Can't get the search data to appear
Hi
I am trying to scrape www.euroauctions.com but when I inspect the site in Chrome I can find the URL that provides the data for the search results, but cannot seem to get it to run on SS.
I keep getting 500 server errors.
This is the URL and it has 3 parameters: filters, page & node ID (although there appears to be two records in the filter parameter (auctionId and masterCategoryId)
I am hoping there is a straightforward solution to this problem as it looks (relatively) straightforward thereafter?
Thanks for any help you can let me have in advance.
Jason
I see the site is using
I see the site is using ReCaptcha to arrest bots. It might be something you can work with, but it's probably going to be pretty complex, and require another service for captcha resolution.
Think I'll try harder to get an xml feed
Hopefully we won't come across too many of these!
Thanks
Jason
I have now got a json feed - stumped
The feed is one long list of 1500+ records with 20+ fields per record. I have written a pattern to extract the data which works, but if I use all of the tokens then it times out (too much going on, I assume.)
Is there a better way to step through the records and save as a csv file as I need to manipulate the data prior to using it?
Or is there a better JSON to csv converter?
Thanks
Jason
We ship the org.json library
We ship the org.json library with screen-scraper, and I use it when I need to read JSON.
Quick tutorial here: https://www.tutorialspoint.com/org_json/org_json_quick_guide.htm
Here is a sample where I make a new DataRecord, and have to parse each JSON node into the DataRecord.
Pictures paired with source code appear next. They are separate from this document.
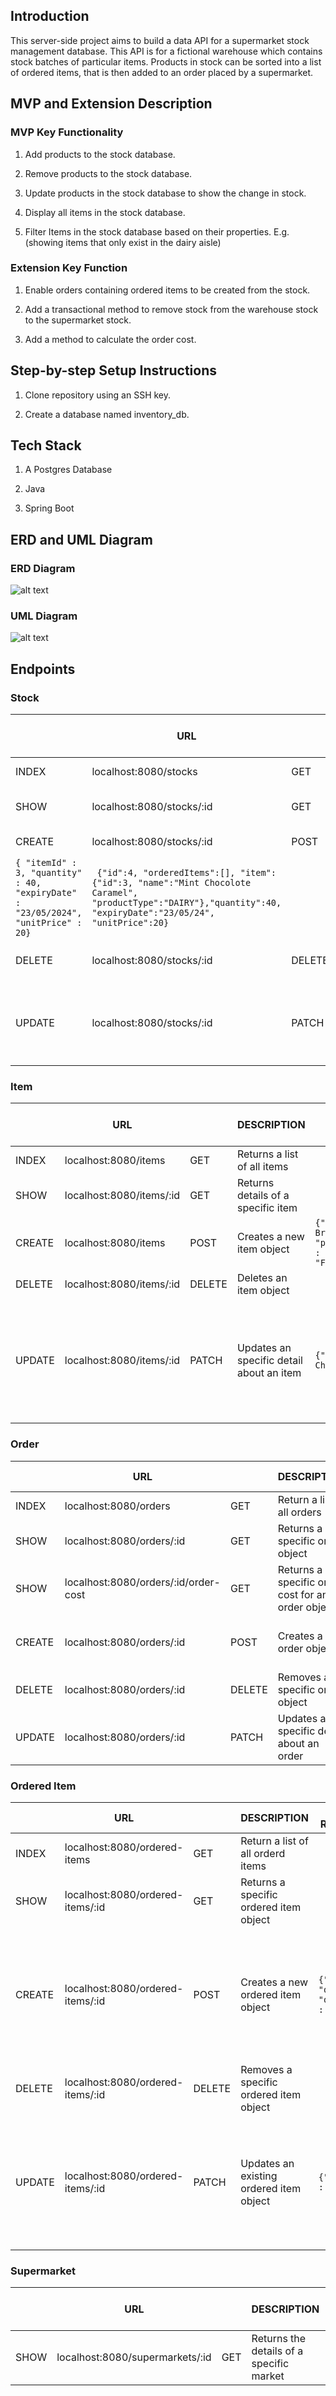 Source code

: ## Introduction
This server-side project aims to build a data API for a supermarket stock management database. 
This API is for a fictional warehouse which contains stock batches of particular items. Products in stock can be sorted into a list of ordered items, that is then added to an order placed by a supermarket.

## MVP and Extension Description

### MVP Key Functionality
1. Add products to the stock database.

2. Remove products to the stock database.

3. Update products in the stock database to show the change in stock.

4. Display all items in the stock database.

5. Filter Items in the stock database based on their properties. E.g. (showing items that only exist in the dairy aisle)

### Extension Key Function 

1. Enable orders containing ordered items to be created from the stock.

2. Add a transactional method to remove stock from the warehouse stock to the supermarket stock.

3. Add a method to calculate the order cost.

## Step-by-step Setup Instructions

1. Clone repository using an SSH key.

2. Create a database named inventory_db.

## Tech Stack 

1. A Postgres Database

2. Java

3. Spring Boot

## ERD and UML Diagram 

### ERD Diagram 

![alt text](https://github.com/H8S8/BackendProject/blob/main/ERD_Diagram.png?raw=true)

### UML Diagram
![alt text](https://github.com/H8S8/BackendProject/blob/main/UML_Diagram.png?raw=true)

## Endpoints

### Stock
| | URL | | DESCRIPTION | EXAMPLE REQUEST BODY | EXAMPLE RESPONSE BODY |
---|---|---|---|---|---
|INDEX | localhost:8080/stocks | GET | Return a list of all stock | | |
|SHOW | localhost:8080/stocks/:id | GET | Returns a specific stock object | | |
|CREATE | localhost:8080/stocks/:id| POST | Creates a new stock object | 
```{ "itemId" : 3, "quantity" : 40, "expiryDate" : "23/05/2024", "unitPrice" : 20} ```| ``` {"id":4, "orderedItems":[], "item":{"id":3, "name":"Mint Chocolote Caramel", "productType":"DAIRY"},"quantity":40, "expiryDate":"23/05/24", "unitPrice":20}```|
|DELETE | localhost:8080/stocks/:id | DELETE | Removes a specific stock object | | |
|UPDATE | localhost:8080/stocks/:id| PATCH | Updates an existing stock object | ```{"quantity" : 60 } ```|``` {"id":3, "orderedItems":[], "item":{"id":3, "name":"Mint Chocolote Caramel", "productType":"DAIRY"}, "quantity":60, "expiryDate":"30/09/2024", "unitPrice":20}``` |


### Item
| | URL | | DESCRIPTION | EXAMPLE REQUEST BODY | EXAMPLE RESPONSE BODY |
---|---|---|---|---|---
|INDEX | localhost:8080/items | GET | Returns a list of all items | | |
|SHOW | localhost:8080/items/:id | GET | Returns details of a specific item | | |
|CREATE | localhost:8080/items| POST | Creates a new item object | ```{"name" : Broccoli, "productType" : "FRUITANDVEG"} ```| ``` {"id":4, "name":"Broccoli", "productType":"FRUITANDVEG", "stocks":null}```|
|DELETE | localhost:8080/items/:id | DELETE | Deletes an item object | | |
|UPDATE | localhost:8080/items/:id| PATCH | Updates an specific detail about an item | ```{"name" : Mint Chocolate }``` | ``` {"id":3, "name":"Mint Chocolate", "productType":"DAIRY", "stocks":[{"id":4, "orderedItems":[], "quantity":40, "expiryDate":"23/05/24", "unitPrice":20}, {"id":3, "orderedItems":[], "quantity":60, "expiryDate":"30/09/2024", "unitPrice":20}]}```|

### Order
| | URL | | DESCRIPTION | EXAMPLE REQUEST BODY | EXAMPLE RESPONSE BODY |
---|---|---|---|---|---
|INDEX | localhost:8080/orders | GET | Return a list of all orders | | |
|SHOW | localhost:8080/orders/:id | GET | Returns a specific order object | | |
|SHOW | localhost:8080/orders/:id/order-cost | GET | Returns a specific order cost for an order object | | |
|CREATE | localhost:8080/orders/:id| POST | Creates a new order object | ```{"supermarketId" : 3 }``` | ``` {"id":1, "orderStatus":"PENDING", "orderedItems":[], "supermarket":{"id":3, "name":"Sainsburys", "location":"Birmingham"}}``` |
|DELETE | localhost:8080/orders/:id | DELETE | Removes a specific order object | | |
|UPDATE | localhost:8080/orders/:id| PATCH | Updates a specific detail about an order | ```{"orderStatus" : OUT_FOR_DELIVERY } ```| ``` {"id":1, "orderStatus":"OUT_FOR_DELIVERY", "orderedItems":[], "supermarket":{"id":3, "name":"Sainsburys", "location":"Birmingham"}}```|

### Ordered Item
| | URL | | DESCRIPTION | EXAMPLE REQUEST BODY | EXAMPLE RESPONSE BODY |
---|---|---|---|---|---
|INDEX | localhost:8080/ordered-items | GET | Return a list of all orderd items| | |
|SHOW | localhost:8080/ordered-items/:id | GET | Returns a specific ordered item object | | |
|CREATE | localhost:8080/ordered-items/:id| POST | Creates a new ordered item object | ```{"stockId" : 3, "orderId" : 1, "orderQuantity" : 30} ```| ``` {"id":1, "order":{"id":1, "orderStatus":"PENDING", "supermarket":{"id":3, "name":"Sainsburys", "location":"Birmingham"}}, "stock":{"id":1, "item":{"id":1, "name":"Semi-skimmed milk", "productType":"DAIRY"}, "quantity":48, "expiryDate":"11/03/2024", "unitPrice":5}, "orderQuantity":2}```|
|DELETE | localhost:8080/ordered-items/:id | DELETE | Removes a specific ordered item object | | |
|UPDATE | localhost:8080/ordered-items/:id| PATCH | Updates an existing ordered item object | ```{"orderQuantity" : 90  }``` | ``` {"id":1, "order":{"id":1, "orderStatus":"PENDING", "supermarket":{"id":3, "name":"Sainsburys", "location":"Birmingham"}}, "stock":{"id":1, "item":{"id":1, "name":"Semi-skimmed milk", "productType":"DAIRY"}, "quantity":46, "expiryDate":"11/03/2024", "unitPrice":5}, "orderQuantity":4}```|

### Supermarket
| | URL | | DESCRIPTION | EXAMPLE REQUEST BODY | EXAMPLE RESPONSE BODY |
---|---|---|---|---|---
|SHOW | localhost:8080/supermarkets/:id | GET | Returns the details of a specific market | | |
DataRecord d = session.getv("_DATARECORD");
JSONObject obj = new JSONObject(dataRecord.get("JSON"));
JSONArray res = obj.getJSONArray("result");
int hits = res.getInt(0);
String con = res.getString(1);
if (hits>0)
{
JSONArray sobj = new JSONArray(con);
for (int i=0; i<sobj.length(); i++)
{
DataRecord dr = new DataRecord();
JSONObject party = sobj.getJSONObject(i);
dr.put("ROLE", party.getString("PARTYTYPE"));
String filing = StringUtils.substringBefore(party.getString("FILING"), " ");
d.put("FILING_DATE", filing);
filing = StringUtils.lowerCase(filing);
filing = StringUtils.capitalize(filing);
LocalDate filingDate = LocalDate.parse(filing, datePattern);
d.put("FILING_DATE_CLEAN", filingDate);
String name = party.getString("PARTY");
name = sutil.stripHTML(name);
name = StringUtils.normalizeSpace(name);
if(!StringUtils.startsWithIgnoreCase(name, "Does "))
{
log.log(">>>Parsing name: " + name);
String address = "";
String[] parts = name.split("\\s\\d", 2);
log.logObjectByType(parts);
name = parts[0];
if (parts.length>1)
{
address = parts[1];
}
dr.put("NAME", name);
log.log("address: " + address);
if (!sutil.isNullOrEmptyString(address))
{
dr.put("ADDRESS_RAW", address);
courtRecordsUtility.addDataForTable("locations", dr, true);
}
courtRecordsUtility.addDataForTable("people", dr, true);
String attr = party.getString("ATTORNEY");
attr = sutil.stripHTML(attr);
attr = StringUtils.normalizeSpace(attr);
if (!sutil.isNullOrEmptyString(attr) && !StringUtils.equalsIgnoreCase(attr, "Pro Per"))
{
DataRecord dr2 = new DataRecord();
dr2.put("ROLE", "Attorney");
dr2.put("NAME", attr);
dr2.put("PERSON_UID",caseUid + attr);
courtRecordsUtility.addDataForTable("people", dr2, true);
}
}
}
courtRecordsUtility.addDataForTable("cases", d, true);
dm.flush();
}
Thank you for the info - might need a couple more pointers...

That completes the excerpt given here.